◆ **The task**
Print each record below word for word.
(Beginning of Source data)
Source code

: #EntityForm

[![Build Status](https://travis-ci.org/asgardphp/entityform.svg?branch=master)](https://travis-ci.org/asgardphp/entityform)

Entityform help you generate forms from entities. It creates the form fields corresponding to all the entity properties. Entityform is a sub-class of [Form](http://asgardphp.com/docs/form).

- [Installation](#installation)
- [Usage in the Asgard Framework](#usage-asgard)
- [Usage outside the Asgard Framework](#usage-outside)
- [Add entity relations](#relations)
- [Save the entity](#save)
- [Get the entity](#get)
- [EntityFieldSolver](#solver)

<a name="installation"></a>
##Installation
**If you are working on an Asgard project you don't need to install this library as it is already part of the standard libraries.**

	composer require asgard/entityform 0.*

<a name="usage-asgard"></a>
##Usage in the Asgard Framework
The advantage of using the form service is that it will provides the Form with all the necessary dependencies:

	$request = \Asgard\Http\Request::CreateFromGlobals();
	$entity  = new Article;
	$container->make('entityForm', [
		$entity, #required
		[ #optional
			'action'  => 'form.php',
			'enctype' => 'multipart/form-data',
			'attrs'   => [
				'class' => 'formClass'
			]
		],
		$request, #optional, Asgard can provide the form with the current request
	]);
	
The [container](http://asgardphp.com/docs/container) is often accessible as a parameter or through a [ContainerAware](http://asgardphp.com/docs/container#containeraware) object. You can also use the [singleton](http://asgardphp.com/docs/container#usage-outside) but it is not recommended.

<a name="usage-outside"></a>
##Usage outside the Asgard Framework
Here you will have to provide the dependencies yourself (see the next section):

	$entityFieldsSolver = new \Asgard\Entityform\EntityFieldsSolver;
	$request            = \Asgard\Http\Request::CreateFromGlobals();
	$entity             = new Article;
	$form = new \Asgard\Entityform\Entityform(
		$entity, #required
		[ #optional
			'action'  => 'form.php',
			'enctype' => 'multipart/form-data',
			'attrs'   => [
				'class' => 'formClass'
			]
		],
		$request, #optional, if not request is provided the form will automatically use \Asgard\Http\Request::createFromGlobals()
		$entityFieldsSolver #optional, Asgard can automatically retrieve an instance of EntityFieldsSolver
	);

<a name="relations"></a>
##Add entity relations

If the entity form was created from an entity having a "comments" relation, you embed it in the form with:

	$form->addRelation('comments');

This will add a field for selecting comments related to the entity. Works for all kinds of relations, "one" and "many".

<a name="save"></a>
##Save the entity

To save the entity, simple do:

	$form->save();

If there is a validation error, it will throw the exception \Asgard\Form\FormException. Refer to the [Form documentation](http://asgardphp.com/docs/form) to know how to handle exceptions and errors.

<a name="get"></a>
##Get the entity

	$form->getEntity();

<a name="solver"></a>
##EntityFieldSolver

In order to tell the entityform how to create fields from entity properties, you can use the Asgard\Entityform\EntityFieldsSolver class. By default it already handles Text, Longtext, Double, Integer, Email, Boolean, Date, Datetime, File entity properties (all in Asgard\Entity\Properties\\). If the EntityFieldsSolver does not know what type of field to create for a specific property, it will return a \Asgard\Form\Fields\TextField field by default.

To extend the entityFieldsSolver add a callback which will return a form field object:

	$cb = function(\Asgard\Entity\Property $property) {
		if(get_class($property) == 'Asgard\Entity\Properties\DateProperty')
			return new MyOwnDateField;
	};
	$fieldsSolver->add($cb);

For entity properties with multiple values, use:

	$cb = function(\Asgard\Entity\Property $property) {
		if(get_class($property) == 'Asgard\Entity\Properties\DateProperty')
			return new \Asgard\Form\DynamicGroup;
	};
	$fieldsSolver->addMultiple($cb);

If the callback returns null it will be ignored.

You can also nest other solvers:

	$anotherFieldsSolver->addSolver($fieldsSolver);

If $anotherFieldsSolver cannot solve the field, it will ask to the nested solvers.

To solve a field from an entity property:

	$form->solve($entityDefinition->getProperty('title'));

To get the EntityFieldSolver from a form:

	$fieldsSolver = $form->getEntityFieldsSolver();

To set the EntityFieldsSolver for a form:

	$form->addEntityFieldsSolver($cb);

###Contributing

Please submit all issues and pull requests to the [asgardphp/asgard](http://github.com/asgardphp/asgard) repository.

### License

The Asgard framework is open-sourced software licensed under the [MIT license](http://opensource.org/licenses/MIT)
(End of Source data)
◆ **Task response**
Source code

: #EntityForm

[![Build Status](https://travis-ci.org/asgardphp/entityform.svg?branch=master)](https://travis-ci.org/asgardphp/entityform)

Entityform help you generate forms from entities. It creates the form fields corresponding to all the entity properties. Entityform is a sub-class of [Form](http://asgardphp.com/docs/form).

- [Installation](#installation)
- [Usage in the Asgard Framework](#usage-asgard)
- [Usage outside the Asgard Framework](#usage-outside)
- [Add entity relations](#relations)
- [Save the entity](#save)
- [Get the entity](#get)
- [EntityFieldSolver](#solver)

<a name="installation"></a>
##Installation
**If you are working on an Asgard project you don't need to install this library as it is already part of the standard libraries.**

	composer require asgard/entityform 0.*

<a name="usage-asgard"></a>
##Usage in the Asgard Framework
The advantage of using the form service is that it will provides the Form with all the necessary dependencies:

	$request = \Asgard\Http\Request::CreateFromGlobals();
	$entity  = new Article;
	$container->make('entityForm', [
		$entity, #required
		[ #optional
			'action'  => 'form.php',
			'enctype' => 'multipart/form-data',
			'attrs'   => [
				'class' => 'formClass'
			]
		],
		$request, #optional, Asgard can provide the form with the current request
	]);
	
The [container](http://asgardphp.com/docs/container) is often accessible as a parameter or through a [ContainerAware](http://asgardphp.com/docs/container#containeraware) object. You can also use the [singleton](http://asgardphp.com/docs/container#usage-outside) but it is not recommended.

<a name="usage-outside"></a>
##Usage outside the Asgard Framework
Here you will have to provide the dependencies yourself (see the next section):

	$entityFieldsSolver = new \Asgard\Entityform\EntityFieldsSolver;
	$request            = \Asgard\Http\Request::CreateFromGlobals();
	$entity             = new Article;
	$form = new \Asgard\Entityform\Entityform(
		$entity, #required
		[ #optional
			'action'  => 'form.php',
			'enctype' => 'multipart/form-data',
			'attrs'   => [
				'class' => 'formClass'
			]
		],
		$request, #optional, if not request is provided the form will automatically use \Asgard\Http\Request::createFromGlobals()
		$entityFieldsSolver #optional, Asgard can automatically retrieve an instance of EntityFieldsSolver
	);

<a name="relations"></a>
##Add entity relations

If the entity form was created from an entity having a "comments" relation, you embed it in the form with:

	$form->addRelation('comments');

This will add a field for selecting comments related to the entity. Works for all kinds of relations, "one" and "many".

<a name="save"></a>
##Save the entity

To save the entity, simple do:

	$form->save();

If there is a validation error, it will throw the exception \Asgard\Form\FormException. Refer to the [Form documentation](http://asgardphp.com/docs/form) to know how to handle exceptions and errors.

<a name="get"></a>
##Get the entity

	$form->getEntity();

<a name="solver"></a>
##EntityFieldSolver

In order to tell the entityform how to create fields from entity properties, you can use the Asgard\Entityform\EntityFieldsSolver class. By default it already handles Text, Longtext, Double, Integer, Email, Boolean, Date, Datetime, File entity properties (all in Asgard\Entity\Properties\\). If the EntityFieldsSolver does not know what type of field to create for a specific property, it will return a \Asgard\Form\Fields\TextField field by default.

To extend the entityFieldsSolver add a callback which will return a form field object:

	$cb = function(\Asgard\Entity\Property $property) {
		if(get_class($property) == 'Asgard\Entity\Properties\DateProperty')
			return new MyOwnDateField;
	};
	$fieldsSolver->add($cb);

For entity properties with multiple values, use:

	$cb = function(\Asgard\Entity\Property $property) {
		if(get_class($property) == 'Asgard\Entity\Properties\DateProperty')
			return new \Asgard\Form\DynamicGroup;
	};
	$fieldsSolver->addMultiple($cb);

If the callback returns null it will be ignored.

You can also nest other solvers:

	$anotherFieldsSolver->addSolver($fieldsSolver);

If $anotherFieldsSolver cannot solve the field, it will ask to the nested solvers.

To solve a field from an entity property:

	$form->solve($entityDefinition->getProperty('title'));

To get the EntityFieldSolver from a form:

	$fieldsSolver = $form->getEntityFieldsSolver();

To set the EntityFieldsSolver for a form:

	$form->addEntityFieldsSolver($cb);

###Contributing

Please submit all issues and pull requests to the [asgardphp/asgard](http://github.com/asgardphp/asgard) repository.

### License

The Asgard framework is open-sourced software licensed under the [MIT license](http://opensource.org/licenses/MIT)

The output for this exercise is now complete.